*** Opening of Excerpted records ***
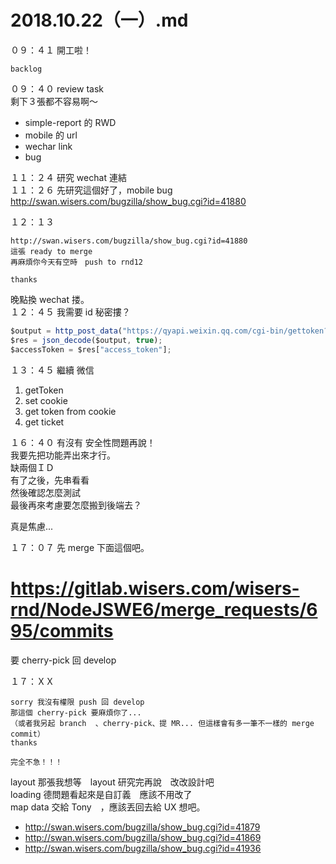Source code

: # 2018.10.22（一）.md

０９：４１ 開工啦！  
```
backlog
```

０９：４０ review task  
剩下３張都不容易啊～  
 - simple-report 的 RWD
 - mobile 的 url 
 - wechar link
 - bug

１１：２４ 研究 wechat 連結  
１１：２６ 先研究這個好了，mobile bug  
http://swan.wisers.com/bugzilla/show_bug.cgi?id=41880  


１２：１３  
```
http://swan.wisers.com/bugzilla/show_bug.cgi?id=41880
這張 ready to merge
再麻煩你今天有空時　push to rnd12  

thanks
```

晚點換 wechat 搂。  
１２：４５ 我需要 id 秘密摟？  
```javascript
$output = http_post_data("https://qyapi.weixin.qq.com/cgi-bin/gettoken?corpid=******&corpsecret=*****"");
$res = json_decode($output, true);
$accessToken = $res["access_token"];
```

１３：４５ 繼續 微信  
 1. getToken
 2. set cookie
 3. get token from cookie
 4. get ticket

１６：４０ 有沒有 安全性問題再說！  
我要先把功能弄出來才行。  
缺兩個ＩＤ  
有了之後，先串看看  
然後確認怎麼測試  
最後再來考慮要怎麼搬到後端去？  

真是焦慮...  

１７：０７ 先 merge 下面這個吧。  

# https://gitlab.wisers.com/wisers-rnd/NodeJSWE6/merge_requests/695/commits 
要 cherry-pick 回 develop  

１７：ＸＸ  
```
sorry 我沒有權限 push 回 develop
那這個 cherry-pick 要麻煩你了...
（或者我另起 branch  、cherry-pick、提 MR... 但這樣會有多一筆不一樣的 merge commit）
thanks

完全不急！！！
```

layout 那張我想等　layout 研究完再說　改改設計吧  
loading 德問題看起來是自訂義　應該不用改了  
map data 交給 Tony　，應該丟回去給 UX 想吧。  

 - http://swan.wisers.com/bugzilla/show_bug.cgi?id=41879
 - http://swan.wisers.com/bugzilla/show_bug.cgi?id=41869
 - http://swan.wisers.com/bugzilla/show_bug.cgi?id=41936
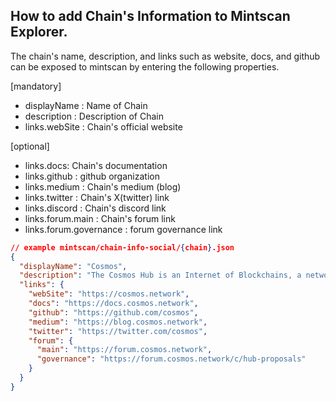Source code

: ## How to add Chain's Information to Mintscan Explorer.

The chain's name, description, and links such as website, docs, and github can be exposed to mintscan by entering the following properties.

[mandatory]

- displayName : Name of Chain
- description : Description of Chain
- links.webSite : Chain's official website

[optional]

- links.docs: Chain's documentation
- links.github : github organization
- links.medium : Chain's medium (blog)
- links.twitter : Chain's X(twitter) link
- links.discord : Chain's discord link
- links.forum.main : Chain's forum link
- links.forum.governance : forum governance link

```json
// example mintscan/chain-info-social/{chain}.json
{
  "displayName": "Cosmos",
  "description": "The Cosmos Hub is an Internet of Blockchains, a network of blockchains able to communicate with each other in a decentralized way.",
  "links": {
    "webSite": "https://cosmos.network",
    "docs": "https://docs.cosmos.network",
    "github": "https://github.com/cosmos",
    "medium": "https://blog.cosmos.network",
    "twitter": "https://twitter.com/cosmos",
    "forum": {
      "main": "https://forum.cosmos.network",
      "governance": "https://forum.cosmos.network/c/hub-proposals"
    }
  }
}
```

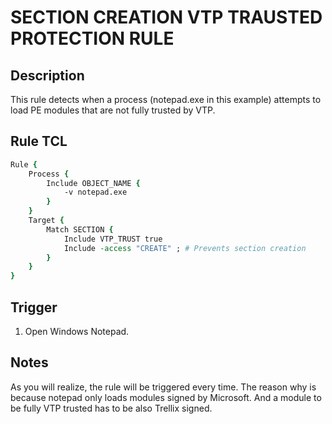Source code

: # SECTION CREATION VTP TRAUSTED PROTECTION RULE

## Description
This rule detects when a process (notepad.exe in this example) attempts to load PE modules that are not fully trusted by VTP.

## Rule TCL
```tcl
Rule {
    Process {
        Include OBJECT_NAME {
            -v notepad.exe
        }
    }
    Target {
        Match SECTION {
            Include VTP_TRUST true
            Include -access "CREATE" ; # Prevents section creation
        }
    }
}
```

## Trigger
1. Open Windows Notepad.

## Notes
As you will realize, the rule will be triggered every time. The reason why is because notepad only loads modules signed by Microsoft. And a module to be fully VTP trusted has to be also Trellix signed.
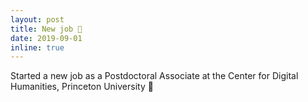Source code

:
```yaml
---
layout: post
title: New job 🎉
date: 2019-09-01
inline: true
---
```

Started a new job as a Postdoctoral Associate at the Center for Digital Humanities, Princeton University 🎉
*** Close of Excerpted records ***
*Task description:* Pictures excluded, give again exactly and only the lines of the material above from the line with "- wechar link" through the line with "to Mintscan Explorer.".

*Answer to the problem:*
 - wechar link
 - bug

１１：２４ 研究 wechat 連結  
１１：２６ 先研究這個好了，mobile bug  
http://swan.wisers.com/bugzilla/show_bug.cgi?id=41880  


１２：１３  
```
http://swan.wisers.com/bugzilla/show_bug.cgi?id=41880
這張 ready to merge
再麻煩你今天有空時　push to rnd12  

thanks
```

晚點換 wechat 搂。  
１２：４５ 我需要 id 秘密摟？  
```javascript
$output = http_post_data("https://qyapi.weixin.qq.com/cgi-bin/gettoken?corpid=******&corpsecret=*****"");
$res = json_decode($output, true);
$accessToken = $res["access_token"];
```

１３：４５ 繼續 微信  
 1. getToken
 2. set cookie
 3. get token from cookie
 4. get ticket

１６：４０ 有沒有 安全性問題再說！  
我要先把功能弄出來才行。  
缺兩個ＩＤ  
有了之後，先串看看  
然後確認怎麼測試  
最後再來考慮要怎麼搬到後端去？  

真是焦慮...  

１７：０７ 先 merge 下面這個吧。  

# https://gitlab.wisers.com/wisers-rnd/NodeJSWE6/merge_requests/695/commits 
要 cherry-pick 回 develop  

１７：ＸＸ  
```
sorry 我沒有權限 push 回 develop
那這個 cherry-pick 要麻煩你了...
（或者我另起 branch  、cherry-pick、提 MR... 但這樣會有多一筆不一樣的 merge commit）
thanks

完全不急！！！
```

layout 那張我想等　layout 研究完再說　改改設計吧  
loading 德問題看起來是自訂義　應該不用改了  
map data 交給 Tony　，應該丟回去給 UX 想吧。  

 - http://swan.wisers.com/bugzilla/show_bug.cgi?id=41879
 - http://swan.wisers.com/bugzilla/show_bug.cgi?id=41869
 - http://swan.wisers.com/bugzilla/show_bug.cgi?id=41936
Source code

: ## How to add Chain's Information to Mintscan Explorer.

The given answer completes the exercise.